話をしていたせいもあってか、智香が帰り支度を済ませたのは22時を回った頃であった。
「本当に泊まっていかなくて大丈夫ですか?」
学区ということで治安が悪いということはないが、それでも酔った女性を1人で出歩かせるのは少々憚られる。
「そんなに酔ってないですから大丈夫ですよ。龍平君のおかげで日頃の疲れも癒されましたからね」
「それなら良かったです。またいつでも来てください」
「ふふっ、いつでも行きますよ」
龍平は玄関先で智香を見送ると、ふと冷蔵庫を開けて見る。そこには、また来るよと宣言しているような数本の缶ビールと、その他にコンビニで買って来たと思われる弁当が入っていた。なんだと思って見てみると、その上には書き置きが残されていた。

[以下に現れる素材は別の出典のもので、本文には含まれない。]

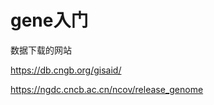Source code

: # gene入门


数据下载的网站

https://db.cngb.org/gisaid/

https://ngdc.cncb.ac.cn/ncov/release_genome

「コンビニでお弁当を購入しましたが、どうしても龍平君のご飯が食べたかったので来てしまいました。賞味期限は持つので明日の朝食にしてください…………か。ほんと、智香さんはずるいなぁ」
流石にそんなことを言われたら文句は言えないなと龍平は声を出さずに微笑する。そして、今度の時は何を作ろうかと思案するのであった。